◆ **Saved entries**
────────────────

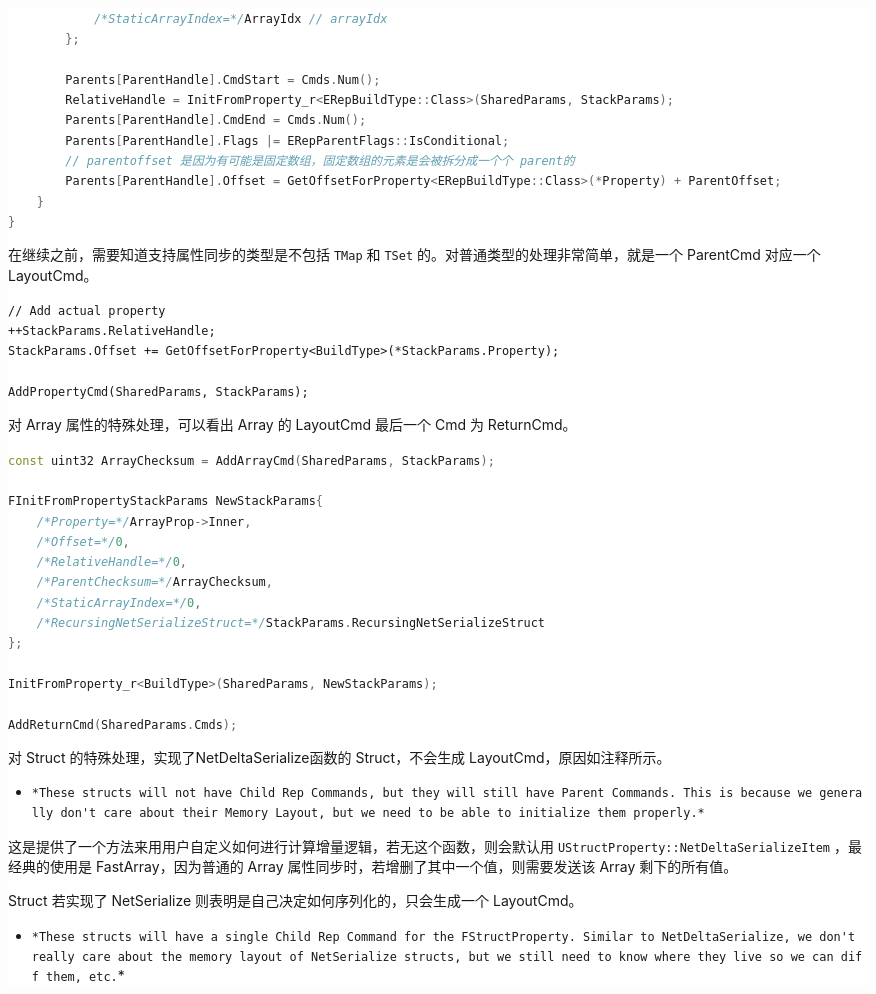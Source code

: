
```cpp
            /*StaticArrayIndex=*/ArrayIdx // arrayIdx
        };

        Parents[ParentHandle].CmdStart = Cmds.Num();
        RelativeHandle = InitFromProperty_r<ERepBuildType::Class>(SharedParams, StackParams);
        Parents[ParentHandle].CmdEnd = Cmds.Num();
        Parents[ParentHandle].Flags |= ERepParentFlags::IsConditional;
        // parentoffset 是因为有可能是固定数组，固定数组的元素是会被拆分成一个个 parent的
        Parents[ParentHandle].Offset = GetOffsetForProperty<ERepBuildType::Class>(*Property) + ParentOffset;
    }
}
```

在继续之前，需要知道支持属性同步的类型是不包括 `TMap` 和 `TSet` 的。对普通类型的处理非常简单，就是一个 ParentCmd 对应一个 LayoutCmd。

```
// Add actual property
++StackParams.RelativeHandle;
StackParams.Offset += GetOffsetForProperty<BuildType>(*StackParams.Property);

AddPropertyCmd(SharedParams, StackParams);
```

对 Array 属性的特殊处理，可以看出 Array 的 LayoutCmd 最后一个 Cmd 为 ReturnCmd。

```cpp
const uint32 ArrayChecksum = AddArrayCmd(SharedParams, StackParams);

FInitFromPropertyStackParams NewStackParams{
    /*Property=*/ArrayProp->Inner,
    /*Offset=*/0,
    /*RelativeHandle=*/0,
    /*ParentChecksum=*/ArrayChecksum,
    /*StaticArrayIndex=*/0,
    /*RecursingNetSerializeStruct=*/StackParams.RecursingNetSerializeStruct
};

InitFromProperty_r<BuildType>(SharedParams, NewStackParams);

AddReturnCmd(SharedParams.Cmds);
```

对 Struct 的特殊处理，实现了NetDeltaSerialize函数的 Struct，不会生成 LayoutCmd，原因如注释所示。

- `*These structs will not have Child Rep Commands, but they will still have Parent Commands. This is because we generally don't care about their Memory Layout, but we need to be able to initialize them properly.*`

这是提供了一个方法来用用户自定义如何进行计算增量逻辑，若无这个函数，则会默认用 `UStructProperty::NetDeltaSerializeItem` ，最经典的使用是 FastArray，因为普通的 Array 属性同步时，若增删了其中一个值，则需要发送该 Array 剩下的所有值。

Struct 若实现了 NetSerialize 则表明是自己决定如何序列化的，只会生成一个 LayoutCmd。

- `*These structs will have a single Child Rep Command for the FStructProperty. Similar to NetDeltaSerialize, we don't really care about the memory layout of NetSerialize structs, but we still need to know where they live so we can diff them, etc.`*
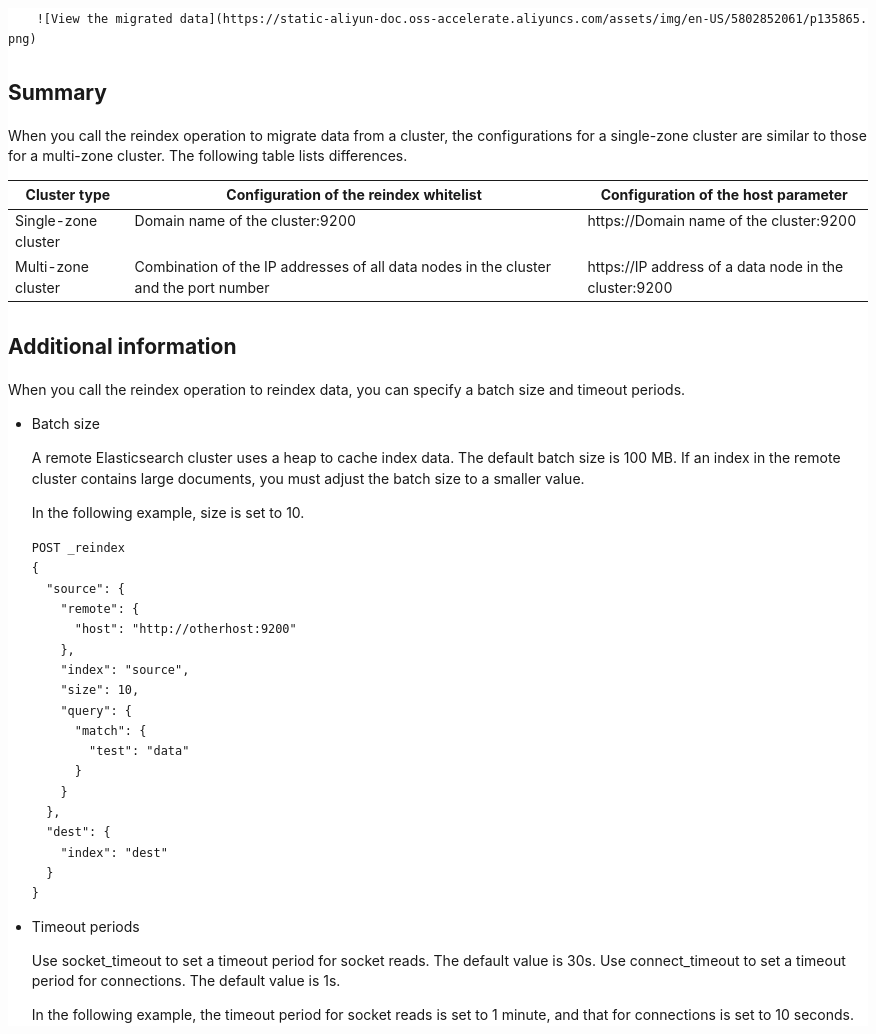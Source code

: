         ![View the migrated data](https://static-aliyun-doc.oss-accelerate.aliyuncs.com/assets/img/en-US/5802852061/p135865.png)


## Summary

When you call the reindex operation to migrate data from a cluster, the configurations for a single-zone cluster are similar to those for a multi-zone cluster. The following table lists differences.

|Cluster type|Configuration of the reindex whitelist|Configuration of the host parameter|
|------------|--------------------------------------|-----------------------------------|
|Single-zone cluster|Domain name of the cluster:9200|https://Domain name of the cluster:9200|
|Multi-zone cluster|Combination of the IP addresses of all data nodes in the cluster and the port number|https://IP address of a data node in the cluster:9200|

## Additional information

When you call the reindex operation to reindex data, you can specify a batch size and timeout periods.

-   Batch size

    A remote Elasticsearch cluster uses a heap to cache index data. The default batch size is 100 MB. If an index in the remote cluster contains large documents, you must adjust the batch size to a smaller value.

    In the following example, size is set to 10.

    ```
    POST _reindex
    {
      "source": {
        "remote": {
          "host": "http://otherhost:9200"
        },
        "index": "source",
        "size": 10,
        "query": {
          "match": {
            "test": "data"
          }
        }
      },
      "dest": {
        "index": "dest"
      }
    }
    ```

-   Timeout periods

    Use socket\_timeout to set a timeout period for socket reads. The default value is 30s. Use connect\_timeout to set a timeout period for connections. The default value is 1s.

    In the following example, the timeout period for socket reads is set to 1 minute, and that for connections is set to 10 seconds.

────────────────

◆ **WHAT YOU WILL DO**
All lines of the records above that carry the word "remote" should be listed.

◆ **COMPLETED EXERCISE**
    A remote Elasticsearch cluster uses a heap to cache index data. The default batch size is 100 MB. If an index in the remote cluster contains large documents, you must adjust the batch size to a smaller value.
        "remote": {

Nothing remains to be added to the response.